Nouveau venu sur la scène avignonnaise, le Théâtre Episcène, entièrement dédié à la création belge, frappe un grand coup en proposant « Bord de mer », adaptation du roman éponyme de Véronique Olmi. « Bord de mer », c’est avant tout ce court récit, confession d’une mère dépassée, épuisée, qui voudrait tellement épargner à ses enfants l’existence qu’elle-même mène. Un texte d’une force et d’une âpreté colossales, éminemment casse-gueule. Et pourtant.
Et pourtant, c’était méconnaître Michel Kacenelenbogen et Magali Pinglaut. Tous deux ont brillamment déjoué les pièges de l’adaptation de roman jouée à peu de frais, fausse bonne idée dans le panneau de laquelle tombent nombre de compagnies à chaque édition du Festival d’Avignon. Sans effets de manche ni de lumières, la sobriété de la scénographie fonctionne comme un écrin pour la perle qu’est Magali Pinglaut. Rarement sommes-nous sortis en nous disant qu’il n’y avait pas une minute de trop, qu’on en aurait même repris un peu, pour le plaisir de la sidération et du bouleversement. Magali Pinglaut, c’est notre nouvelle star à nous.
Une heure quinze durant, c’est à un numéro de funambule qu’elle se livre avec une grâce sans cesse renouvelée. Par l’empathie extraordinaire que le metteur en scène et son actrice arrivent à instaurer pour ce personnage de mère qui finira par commettre l’irréparable, on échappe magnifiquement au misérabilisme comme au jugement moral. Car cette femme, c’est aussi un symbole, symbole de la France d’en bas, de l’ascenseur social en panne, ce sont toutes les victimes de cette crise économique qui n’en finit pas, ceux qu’on précarise chaque jour un peu plus et qu’on prend plaisir à humilier qu’elle représente. « Bord de mer » agit comme un signal d’alarme.

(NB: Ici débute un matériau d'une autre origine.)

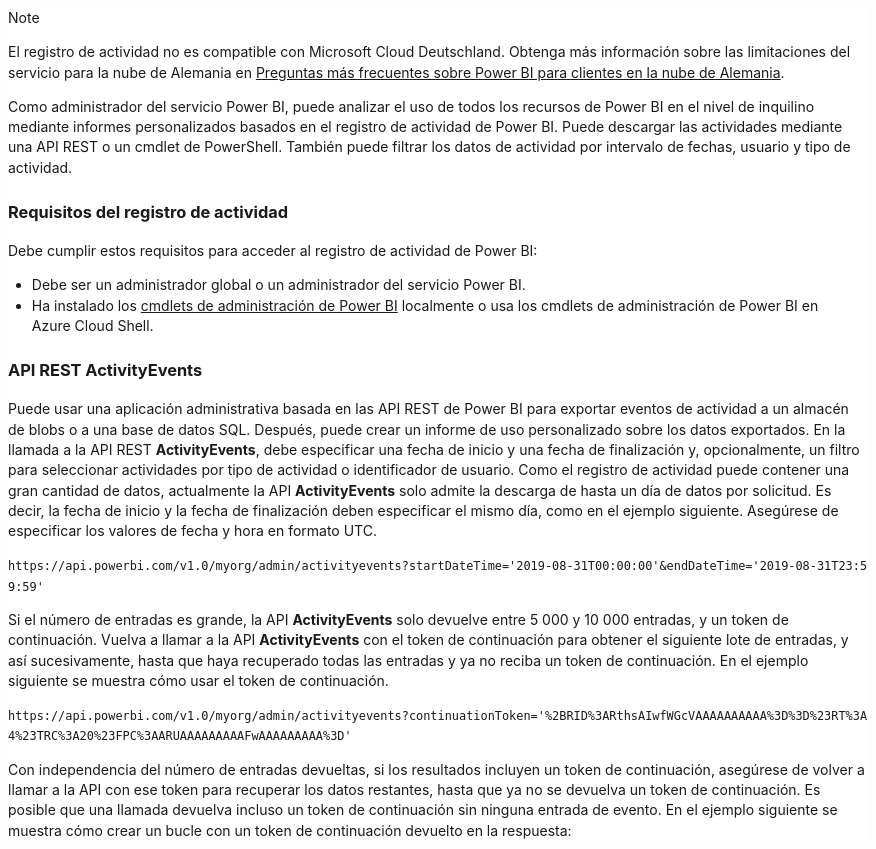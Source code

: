 > [!NOTE]
> El registro de actividad no es compatible con Microsoft Cloud Deutschland. Obtenga más información sobre las limitaciones del servicio para la nube de Alemania en [Preguntas más frecuentes sobre Power BI para clientes en la nube de Alemania](service-govde-faq.md).


Como administrador del servicio Power BI, puede analizar el uso de todos los recursos de Power BI en el nivel de inquilino mediante informes personalizados basados en el registro de actividad de Power BI. Puede descargar las actividades mediante una API REST o un cmdlet de PowerShell. También puede filtrar los datos de actividad por intervalo de fechas, usuario y tipo de actividad.

### <a name="activity-log-requirements"></a>Requisitos del registro de actividad

Debe cumplir estos requisitos para acceder al registro de actividad de Power BI:

- Debe ser un administrador global o un administrador del servicio Power BI.
- Ha instalado los [cmdlets de administración de Power BI](https://www.powershellgallery.com/packages/MicrosoftPowerBIMgmt) localmente o usa los cmdlets de administración de Power BI en Azure Cloud Shell.

### <a name="activityevents-rest-api"></a>API REST ActivityEvents

Puede usar una aplicación administrativa basada en las API REST de Power BI para exportar eventos de actividad a un almacén de blobs o a una base de datos SQL. Después, puede crear un informe de uso personalizado sobre los datos exportados. En la llamada a la API REST **ActivityEvents**, debe especificar una fecha de inicio y una fecha de finalización y, opcionalmente, un filtro para seleccionar actividades por tipo de actividad o identificador de usuario. Como el registro de actividad puede contener una gran cantidad de datos, actualmente la API **ActivityEvents** solo admite la descarga de hasta un día de datos por solicitud. Es decir, la fecha de inicio y la fecha de finalización deben especificar el mismo día, como en el ejemplo siguiente. Asegúrese de especificar los valores de fecha y hora en formato UTC.

```
https://api.powerbi.com/v1.0/myorg/admin/activityevents?startDateTime='2019-08-31T00:00:00'&endDateTime='2019-08-31T23:59:59'
```

Si el número de entradas es grande, la API **ActivityEvents** solo devuelve entre 5 000 y 10 000 entradas, y un token de continuación. Vuelva a llamar a la API **ActivityEvents** con el token de continuación para obtener el siguiente lote de entradas, y así sucesivamente, hasta que haya recuperado todas las entradas y ya no reciba un token de continuación. En el ejemplo siguiente se muestra cómo usar el token de continuación.

```
https://api.powerbi.com/v1.0/myorg/admin/activityevents?continuationToken='%2BRID%3ARthsAIwfWGcVAAAAAAAAAA%3D%3D%23RT%3A4%23TRC%3A20%23FPC%3AARUAAAAAAAAAFwAAAAAAAAA%3D'
```

Con independencia del número de entradas devueltas, si los resultados incluyen un token de continuación, asegúrese de volver a llamar a la API con ese token para recuperar los datos restantes, hasta que ya no se devuelva un token de continuación. Es posible que una llamada devuelva incluso un token de continuación sin ninguna entrada de evento. En el ejemplo siguiente se muestra cómo crear un bucle con un token de continuación devuelto en la respuesta:
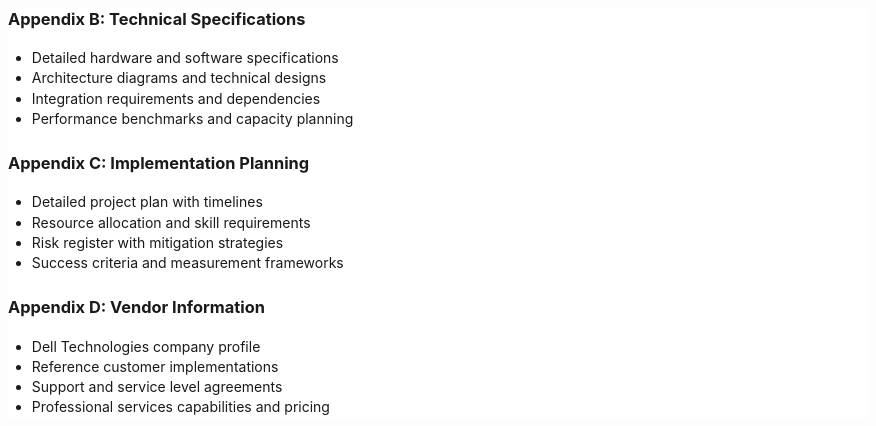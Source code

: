 ### Appendix B: Technical Specifications
- Detailed hardware and software specifications
- Architecture diagrams and technical designs
- Integration requirements and dependencies
- Performance benchmarks and capacity planning

### Appendix C: Implementation Planning
- Detailed project plan with timelines
- Resource allocation and skill requirements
- Risk register with mitigation strategies
- Success criteria and measurement frameworks

### Appendix D: Vendor Information
- Dell Technologies company profile
- Reference customer implementations
- Support and service level agreements
- Professional services capabilities and pricing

Voulons-nous vraiment laisser un monde comme ça à nos enfants ? Prenons-nous notre part de responsabilité dans ce qui se passe ? Sommes-nous certains que cette femme, demain, ce ne sera pas nous ? Autant de questions auxquelles la pièce ne prétend pas répondre, laissant chacun·e face à sa propre conscience.
On ne ressort pas indemne de cette expérience. Mais en acceptant de ne pas considérer le théâtre uniquement comme un divertissement, on prend le risque – la chance – d’en ressortir transformé·e.